Le surlendemain, à l’aube, pour libérer Anita et Angela, on me confia, toute roulée dans le châle noir de ma mère, aux bras de Martirio qui n’avait pas neuf ans. Mes deux sœurs aînées traversèrent ensemble le terrain vague pour rejoindre la route et disparurent de mes journées. L’horizon me les avait prises, il avait avalé leurs baisers. Longtemps, elles n’existèrent plus. Elles m’avaient abandonnée de ce côté-ci du monde, pour faire briller vitres, dalles, parquets et argenterie sous le regard méfiant d’une patronne qui préférait encore les Espagnoles aux Arabes, bien qu’au bout du compte toutes fussent à ses yeux aussi voleuses.

 

Ma mère avait repris son aiguille et, en deux semaines, elle était parvenue à réaliser une robe somptueuse dont la coupe masquait parfaitement la faute de Manuela. Si bien que, le jour des noces, toute la cour s’émerveilla.

Prises dans la toile de la couturière, les filles rêvèrent de se marier, de parader elles aussi dans une robe de princesse, et les garçons furent bien contents. Baisers et gifles foisonnèrent.
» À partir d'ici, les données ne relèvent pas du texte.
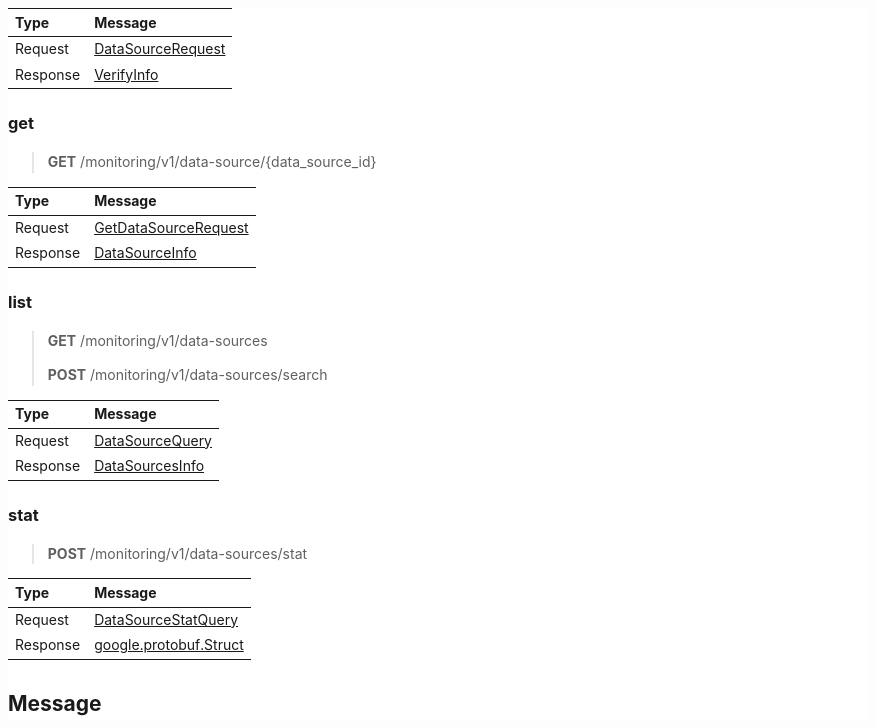 
| Type | Message |
| :--- | :--- |
| Request | [DataSourceRequest](Data-source.md#datasourcerequest) |
| Response |  [VerifyInfo](Data-source.md#verifyinfo)  |
 
 
 
 
 
### get
> **GET** /monitoring/v1/data-source/{data_source_id}
>


| Type | Message |
| :--- | :--- |
| Request | [GetDataSourceRequest](Data-source.md#getdatasourcerequest) |
| Response |  [DataSourceInfo](Data-source.md#datasourceinfo)  |
 
 
 
 
 
### list
> **GET** /monitoring/v1/data-sources
>
> **POST** /monitoring/v1/data-sources/search



| Type | Message |
| :--- | :--- |
| Request | [DataSourceQuery](Data-source.md#datasourcequery) |
| Response |  [DataSourcesInfo](Data-source.md#datasourcesinfo)  |
 
 
 
 
 
### stat
> **POST** /monitoring/v1/data-sources/stat
>


| Type | Message |
| :--- | :--- |
| Request | [DataSourceStatQuery](Data-source.md#datasourcestatquery) |
| Response | [google.protobuf.Struct](https://github.com/protocolbuffers/protobuf/blob/master/src/google/protobuf/struct.proto) |


## 

## Message
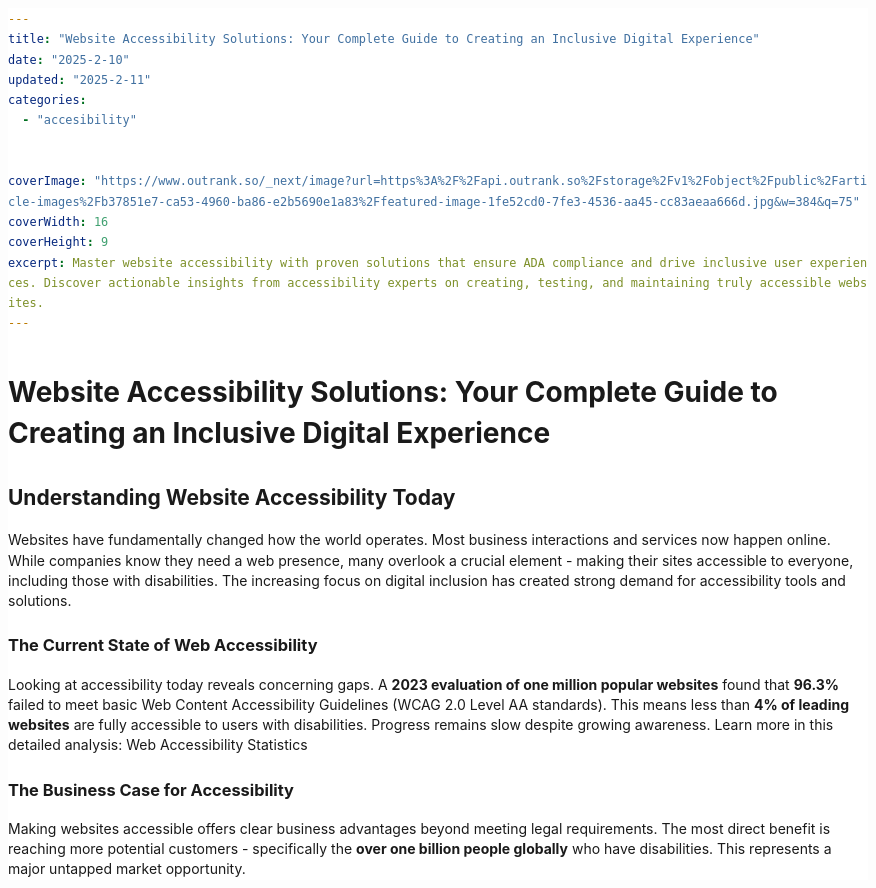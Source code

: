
 ```yaml
---
title: "Website Accessibility Solutions: Your Complete Guide to Creating an Inclusive Digital Experience"
date: "2025-2-10"
updated: "2025-2-11"
categories: 
  - "accesibility"


coverImage: "https://www.outrank.so/_next/image?url=https%3A%2F%2Fapi.outrank.so%2Fstorage%2Fv1%2Fobject%2Fpublic%2Farticle-images%2Fb37851e7-ca53-4960-ba86-e2b5690e1a83%2Ffeatured-image-1fe52cd0-7fe3-4536-aa45-cc83aeaa666d.jpg&w=384&q=75"
coverWidth: 16
coverHeight: 9
excerpt: Master website accessibility with proven solutions that ensure ADA compliance and drive inclusive user experiences. Discover actionable insights from accessibility experts on creating, testing, and maintaining truly accessible websites.
---
```


<script>
    import { ExternalLink } from "@theguyinapt42/svelte-components"
</script>


# Website Accessibility Solutions: Your Complete Guide to Creating an Inclusive Digital Experience

## Understanding Website Accessibility Today

Websites have fundamentally changed how the world operates. Most business interactions and services now happen online. While companies know they need a web presence, many overlook a crucial element - making their sites accessible to everyone, including those with disabilities. The increasing focus on digital inclusion has created strong demand for accessibility tools and solutions.

### The Current State of Web Accessibility

Looking at accessibility today reveals concerning gaps. A **2023 evaluation of one million popular websites** found that **96.3%** failed to meet basic Web Content Accessibility Guidelines (WCAG 2.0 Level AA standards). This means less than **4% of leading websites** are fully accessible to users with disabilities. Progress remains slow despite growing awareness. Learn more in this detailed analysis: <ExternalLink href="https://themeisle.com/blog/web-accessibility-statistics/"  ariaLabel="Web Accessibility Statistics" cssClasses="text-red-500 hover:text-red-600 dark:text-orange-accent dark:hover:text-gray-500 transition">Web Accessibility Statistics</ExternalLink>

### The Business Case for Accessibility 

Making websites accessible offers clear business advantages beyond meeting legal requirements. The most direct benefit is reaching more potential customers - specifically the **over one billion people globally** who have disabilities. This represents a major untapped market opportunity.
Les fleurs se laissèrent cueillir de bon cœur, ce fut une grande saison de noces précipitées et de secrets honteux. Toutes les jouvencelles en âge de procréer se trouvèrent un galant et comme tout le monde pouvait s’offrir les talents de la couturière, l’église ne désemplit pas. Le vieux curé de la paroisse maria tant de couples et baptisa tant de petits dans les mois qui suivirent les noces de Manuela qu’il en mourut d’épuisement.

Quelques guenilles, un peu de farine, de l’huile et du lard, une petite croûte de pain sculptée en forme de croix et Frasquita Carasco se mettait au travail.

Jour et nuit, elle sublimait des chiffons.

Ma mère réalisa même une robe pour Maria la bossue, une fille au corps tordu que le tissu parvint à redresser si bien qu’elle parut belle pour la première et la dernière fois de sa vie.

Quand toutes les filles de la cour furent mariées, il en vint de nouvelles, des cours voisines. Bientôt la couturière du faubourg Marabout eut tant d’ouvrage qu’elle put augmenter ses tarifs. Alors, peu à peu, sa clientèle changea.

Mes sœurs revinrent à la maison, je ne les reconnus pas, mais Anita m’apprivoisa en m’offrant l’une de ces sucreries proposées par Pirouli caramelo et Angela, dont les traits s’étaient cruellement épaissis, me donna en riant de grandes plumes blanches qu’elle disait cueillir sur son dos un peu rond.